What We Know about Visitor Attention

chapter 1
Introduction

Key Ideas

• Visitor attention is a critical concept for scholars and museum professionals.
• Visitor attention needs to be defined in a comprehensive way using the key concepts of attention and value.
• This book uses psychology and visitor studies to explain how and where museum visitors pay attention.
• The attention-value model described in this book will help museum professionals promote engaged attention.
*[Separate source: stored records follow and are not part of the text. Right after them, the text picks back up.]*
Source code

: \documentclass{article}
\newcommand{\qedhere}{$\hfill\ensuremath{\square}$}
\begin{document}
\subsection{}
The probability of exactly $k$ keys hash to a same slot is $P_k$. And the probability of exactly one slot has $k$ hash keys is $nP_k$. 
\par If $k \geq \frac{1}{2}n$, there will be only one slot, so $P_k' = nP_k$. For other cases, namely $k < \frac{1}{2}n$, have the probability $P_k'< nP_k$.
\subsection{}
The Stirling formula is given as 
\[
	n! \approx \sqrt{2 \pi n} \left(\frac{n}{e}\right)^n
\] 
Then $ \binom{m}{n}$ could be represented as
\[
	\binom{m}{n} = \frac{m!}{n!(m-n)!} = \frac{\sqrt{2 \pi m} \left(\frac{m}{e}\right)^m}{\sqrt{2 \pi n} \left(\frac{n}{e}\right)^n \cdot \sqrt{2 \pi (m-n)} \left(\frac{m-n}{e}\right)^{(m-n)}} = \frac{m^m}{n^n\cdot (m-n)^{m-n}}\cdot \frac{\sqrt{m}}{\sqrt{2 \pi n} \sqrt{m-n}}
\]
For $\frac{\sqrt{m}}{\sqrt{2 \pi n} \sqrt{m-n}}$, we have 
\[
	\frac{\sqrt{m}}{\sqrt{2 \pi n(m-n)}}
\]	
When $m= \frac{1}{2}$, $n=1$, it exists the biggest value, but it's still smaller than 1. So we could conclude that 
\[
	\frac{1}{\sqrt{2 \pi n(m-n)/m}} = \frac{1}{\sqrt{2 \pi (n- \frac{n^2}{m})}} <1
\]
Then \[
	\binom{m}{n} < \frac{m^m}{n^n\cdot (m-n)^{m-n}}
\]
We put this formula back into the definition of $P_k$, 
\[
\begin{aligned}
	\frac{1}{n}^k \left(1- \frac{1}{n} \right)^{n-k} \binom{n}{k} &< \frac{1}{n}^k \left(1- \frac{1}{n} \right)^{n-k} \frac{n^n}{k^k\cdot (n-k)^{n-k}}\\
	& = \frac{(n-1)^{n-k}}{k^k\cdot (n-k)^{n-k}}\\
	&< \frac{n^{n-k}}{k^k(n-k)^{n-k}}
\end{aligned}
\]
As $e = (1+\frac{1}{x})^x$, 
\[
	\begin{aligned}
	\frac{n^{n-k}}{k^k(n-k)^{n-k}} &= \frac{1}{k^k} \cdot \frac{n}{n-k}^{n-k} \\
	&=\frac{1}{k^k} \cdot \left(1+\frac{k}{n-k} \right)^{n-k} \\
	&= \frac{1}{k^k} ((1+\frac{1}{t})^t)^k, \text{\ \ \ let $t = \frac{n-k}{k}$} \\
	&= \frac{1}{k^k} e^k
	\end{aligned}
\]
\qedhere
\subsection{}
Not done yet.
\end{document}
Key Questions about Visitor Attention

Much has been written about visitor attention, yet a comprehensive treatment of the subject still does not exist. Given the importance of this topic, both scholars and museum professionals need more careful research and reflection to understand better how attention phenomena relate to viewing exhibitions. To tackle this challenge and understand the psychological processes of attention inherent in the visitor experience, we must answer these five key questions (Bitgood, 2010):
1. What is "visitor attention"? What are the elements of a comprehensive definition of visitor attention? In what ways has it been defined? How has it and/or how should it be measured? How does it relate to other phenomena such as learning and fatigue?
2. To what do visitors pay attention while viewing exhibitions? How do visitors distribute their attention in exhibit environments? What factors are effective in capturing attention?
3. Why do visitors pay attention? What is the motivation for paying attention? What factors contribute to the motivation to pay attention or not?
4. How do the processes or mechanisms of attention work? Processes such as visual searching or scanning the exhibit environment, making decisions about where to focus and engage attention, and "museum fatigue" need to be understood if we are to design experiences that adequately manage visitor attention.
5. What factors interfere with paying attention to exhibits? How do phenomena such as "fatigue," "satiation," "competition," and "distraction" influence visitor attention, and how can these factors be minimized or eliminated?
These questions are our framework for studying visitor attention. This book answers them by describing the attention-value model of museum visitors and by exploring its implications for theory and practice.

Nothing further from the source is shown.